Sometimes I’m not sure if I have already written a post or just thought about it. So, sometimes I go back into my own blog and search for a post. The post I actually wrote was about 29 years of heating with wood (Click on the following title to read “A Warm Habit“.). I am now heating in my 35th year. I have some unfinished writing I said I would write another day in “A Warm Habit”.
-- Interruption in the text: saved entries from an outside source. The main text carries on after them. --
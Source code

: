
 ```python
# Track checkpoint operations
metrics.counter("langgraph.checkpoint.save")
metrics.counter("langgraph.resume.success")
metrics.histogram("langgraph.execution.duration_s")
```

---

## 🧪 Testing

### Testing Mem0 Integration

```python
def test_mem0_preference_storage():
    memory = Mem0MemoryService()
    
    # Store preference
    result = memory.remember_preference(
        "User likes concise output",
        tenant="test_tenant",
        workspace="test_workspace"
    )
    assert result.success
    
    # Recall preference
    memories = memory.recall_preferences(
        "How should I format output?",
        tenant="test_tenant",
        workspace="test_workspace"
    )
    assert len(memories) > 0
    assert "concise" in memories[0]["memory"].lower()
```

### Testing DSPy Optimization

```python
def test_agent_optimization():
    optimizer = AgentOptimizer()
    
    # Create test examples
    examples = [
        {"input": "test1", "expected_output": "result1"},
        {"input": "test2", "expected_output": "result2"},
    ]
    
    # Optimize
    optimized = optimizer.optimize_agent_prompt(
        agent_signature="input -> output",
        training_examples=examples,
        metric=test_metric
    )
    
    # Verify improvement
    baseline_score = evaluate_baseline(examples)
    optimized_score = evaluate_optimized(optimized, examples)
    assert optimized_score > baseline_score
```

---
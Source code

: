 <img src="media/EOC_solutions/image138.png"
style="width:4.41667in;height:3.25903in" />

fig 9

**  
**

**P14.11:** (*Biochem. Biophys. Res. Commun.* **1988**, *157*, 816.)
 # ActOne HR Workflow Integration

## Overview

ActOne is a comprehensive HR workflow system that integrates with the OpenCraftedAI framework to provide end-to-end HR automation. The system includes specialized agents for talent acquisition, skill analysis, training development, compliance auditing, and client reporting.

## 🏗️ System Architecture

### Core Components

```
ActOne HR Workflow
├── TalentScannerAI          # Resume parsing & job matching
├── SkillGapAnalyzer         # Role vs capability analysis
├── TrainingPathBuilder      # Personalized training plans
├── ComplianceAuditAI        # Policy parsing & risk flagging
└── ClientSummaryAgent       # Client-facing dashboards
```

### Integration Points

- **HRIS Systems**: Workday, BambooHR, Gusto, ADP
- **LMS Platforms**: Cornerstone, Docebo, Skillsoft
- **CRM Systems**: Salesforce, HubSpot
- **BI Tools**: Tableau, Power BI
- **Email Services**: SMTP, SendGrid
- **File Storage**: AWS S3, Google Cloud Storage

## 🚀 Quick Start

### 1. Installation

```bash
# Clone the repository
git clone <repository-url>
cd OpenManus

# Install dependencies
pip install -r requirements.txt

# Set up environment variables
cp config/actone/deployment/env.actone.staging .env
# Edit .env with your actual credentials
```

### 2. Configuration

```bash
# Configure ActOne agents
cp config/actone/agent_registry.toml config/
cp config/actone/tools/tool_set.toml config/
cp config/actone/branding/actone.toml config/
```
The first year I heated with wood was the second winter of our marriage. I used a wood stove borrowed from a friend. The next year my father bought me a small, cast iron, bolt together wood stove with a nice picture on both sides. It was sufficient for the small 3 room house we were renting. As hindsight now allows me to regret, I sold that stove the next year. I thought that I would not heat with wood again when my wife and I went for a year of Bible School in Chicago and lived in a 4 room house with central oil heat. The next  year we moved to Elizabethton, TN, and lived in the front half of a split house. Ironically, though we had just lived in Chicago, the first winter in Elizabethton was the coldest we ever had in a house. The landlord had a wood stove in the the crawl space with ductwork to supposedly heat both halves. It didn’t heat our half. Our first child was constantly wrapped up like he was outdoors. The next winter we lived in a house on Camp Ta-Pa-Win-Go. I paid a small rent and worked as maintenance man. We heated with the very nice installed wood stove. The next year we moved to the Horseshoe, a small gorge and bend in the Watauga River in that shape. The first year in that little house in the woods with the curtains that blew in the winter breeze, we heated with my friend’s wood stove again while he was building a house.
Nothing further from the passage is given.